Hsu Kuo-Wei
Department of Computer Science, National Chengchi University, No. 64, Sec. 2, Zhi Nan Rd., Wen Shan District, Taipei City 11605, Taiwan.
Comput Intell Neurosci. 2017;2017:1930702. doi: 10.1155/2017/1930702. Epub 2017 Jan 31.
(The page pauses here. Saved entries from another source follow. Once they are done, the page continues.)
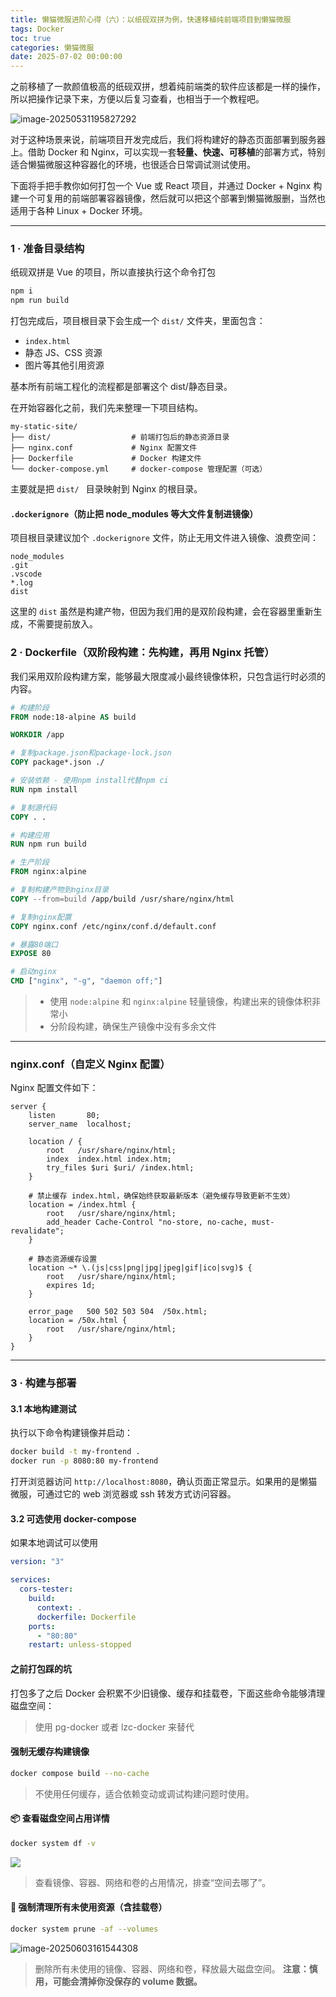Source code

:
```yaml
---
title: 懒猫微服进阶心得（六）：以纸砚双拼为例，快速移植纯前端项目到懒猫微服
tags: Docker
toc: true
categories: 懒猫微服
date: 2025-07-02 00:00:00
---
```


之前移植了一款颜值极高的纸砚双拼，想着纯前端类的软件应该都是一样的操作，所以把操作记录下来，方便以后复习查看，也相当于一个教程吧。

![image-20250531195827292](https://raw.githubusercontent.com/cloudsmithy/picgo-imh/master/image-20250531195827292.png)

对于这种场景来说，前端项目开发完成后，我们将构建好的静态页面部署到服务器上。借助 Docker 和 Nginx，可以实现一套**轻量、快速、可移植**的部署方式，特别适合懒猫微服这种容器化的环境，也很适合日常调试测试使用。

下面将手把手教你如何打包一个 Vue 或 React 项目，并通过 Docker + Nginx 构建一个可复用的前端部署容器镜像，然后就可以把这个部署到懒猫微服删，当然也适用于各种 Linux + Docker 环境。

---

### 1 · 准备目录结构

纸砚双拼是 Vue 的项目，所以直接执行这个命令打包

```bash
npm i
npm run build
```

打包完成后，项目根目录下会生成一个 `dist/` 文件夹，里面包含：

- `index.html`
- 静态 JS、CSS 资源
- 图片等其他引用资源

基本所有前端工程化的流程都是部署这个 dist/静态目录。

在开始容器化之前，我们先来整理一下项目结构。

```
my-static-site/
├── dist/                  # 前端打包后的静态资源目录
├── nginx.conf             # Nginx 配置文件
├── Dockerfile             # Docker 构建文件
└── docker-compose.yml     # docker-compose 管理配置（可选）
```

主要就是把 `dist/ ` 目录映射到 Nginx 的根目录。

#### `.dockerignore`（防止把 node_modules 等大文件复制进镜像）

项目根目录建议加个 `.dockerignore` 文件，防止无用文件进入镜像、浪费空间：

```
node_modules
.git
.vscode
*.log
dist
```

这里的 `dist` 虽然是构建产物，但因为我们用的是双阶段构建，会在容器里重新生成，不需要提前放入。

### 2 · Dockerfile（双阶段构建：先构建，再用 Nginx 托管）

我们采用双阶段构建方案，能够最大限度减小最终镜像体积，只包含运行时必须的内容。

```dockerfile
# 构建阶段
FROM node:18-alpine AS build

WORKDIR /app

# 复制package.json和package-lock.json
COPY package*.json ./

# 安装依赖 - 使用npm install代替npm ci
RUN npm install

# 复制源代码
COPY . .

# 构建应用
RUN npm run build

# 生产阶段
FROM nginx:alpine

# 复制构建产物到nginx目录
COPY --from=build /app/build /usr/share/nginx/html

# 复制nginx配置
COPY nginx.conf /etc/nginx/conf.d/default.conf

# 暴露80端口
EXPOSE 80

# 启动nginx
CMD ["nginx", "-g", "daemon off;"]
```

> - 使用 `node:alpine` 和 `nginx:alpine` 轻量镜像，构建出来的镜像体积非常小
> - 分阶段构建，确保生产镜像中没有多余文件

---

### nginx.conf（自定义 Nginx 配置）

Nginx 配置文件如下：

```nginx
server {
    listen       80;
    server_name  localhost;

    location / {
        root   /usr/share/nginx/html;
        index  index.html index.htm;
        try_files $uri $uri/ /index.html;
    }

    # 禁止缓存 index.html，确保始终获取最新版本（避免缓存导致更新不生效）
    location = /index.html {
        root   /usr/share/nginx/html;
        add_header Cache-Control "no-store, no-cache, must-revalidate";
    }

    # 静态资源缓存设置
    location ~* \.(js|css|png|jpg|jpeg|gif|ico|svg)$ {
        root   /usr/share/nginx/html;
        expires 1d;
    }

    error_page   500 502 503 504  /50x.html;
    location = /50x.html {
        root   /usr/share/nginx/html;
    }
}
```

---

### 3 · 构建与部署

#### 3.1 本地构建测试

执行以下命令构建镜像并启动：

```bash
docker build -t my-frontend .
docker run -p 8080:80 my-frontend
```

打开浏览器访问 `http://localhost:8080`，确认页面正常显示。如果用的是懒猫微服，可通过它的 web 浏览器或 ssh 转发方式访问容器。

#### 3.2 可选使用 docker-compose

如果本地调试可以使用

```yaml
version: "3"

services:
  cors-tester:
    build:
      context: .
      dockerfile: Dockerfile
    ports:
      - "80:80"
    restart: unless-stopped
```

#### 之前打包踩的坑

打包多了之后 Docker 会积累不少旧镜像、缓存和挂载卷，下面这些命令能够清理磁盘空间：

> 使用 pg-docker 或者 lzc-docker 来替代

#### 强制无缓存构建镜像

```bash
docker compose build --no-cache
```

> 不使用任何缓存，适合依赖变动或调试构建问题时使用。

#### 📦 查看磁盘空间占用详情

```bash
docker system df -v
```

![](https://raw.githubusercontent.com/cloudsmithy/picgo-imh/master/image-20250603161544308.png)

> 查看镜像、容器、网络和卷的占用情况，排查“空间去哪了”。

#### 🧹 强制清理所有未使用资源（含挂载卷）

```bash
docker system prune -af --volumes
```

![image-20250603161544308](https://raw.githubusercontent.com/cloudsmithy/picgo-imh/master/image-20250603161544308.png)

> 删除所有未使用的镜像、容器、网络和卷，释放最大磁盘空间。
> **注意：慎用，可能会清掉你没保存的 volume 数据。**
Inspired by the group decision making process, ensembles or combinations of classifiers have been found favorable in a wide variety of application domains. Some researchers propose to use the mixture of two different types of classification algorithms to create a hybrid ensemble. Why does such an ensemble work? The question remains. Following the concept of diversity, which is one of the fundamental elements of the success of ensembles, we conduct a theoretical analysis of why hybrid ensembles work, connecting using different algorithms to accuracy gain. We also conduct experiments on classification performance of hybrid ensembles of classifiers created by decision tree and naïve Bayes classification algorithms, each of which is a top data mining algorithm and often used to create non-hybrid ensembles. Therefore, through this paper, we provide a complement to the theoretical foundation of creating and using hybrid ensembles.
受群体决策过程的启发,人们发现分类器的集成或组合在广泛的应用领域中表现良好。一些研究人员提议使用两种不同类型的分类算法的混合来创建混合集成。这样的集成为何有效?这个问题仍然存在。遵循多样性的概念,多样性是集成成功的基本要素之一,我们对混合集成为何有效进行了理论分析,将使用不同算法与准确率提升联系起来。我们还对由决策树和朴素贝叶斯分类算法创建的分类器混合集成的分类性能进行了实验,这两种算法都是顶级数据挖掘算法,常用于创建非混合集成。因此,通过本文,我们为创建和使用混合集成的理论基础提供了补充。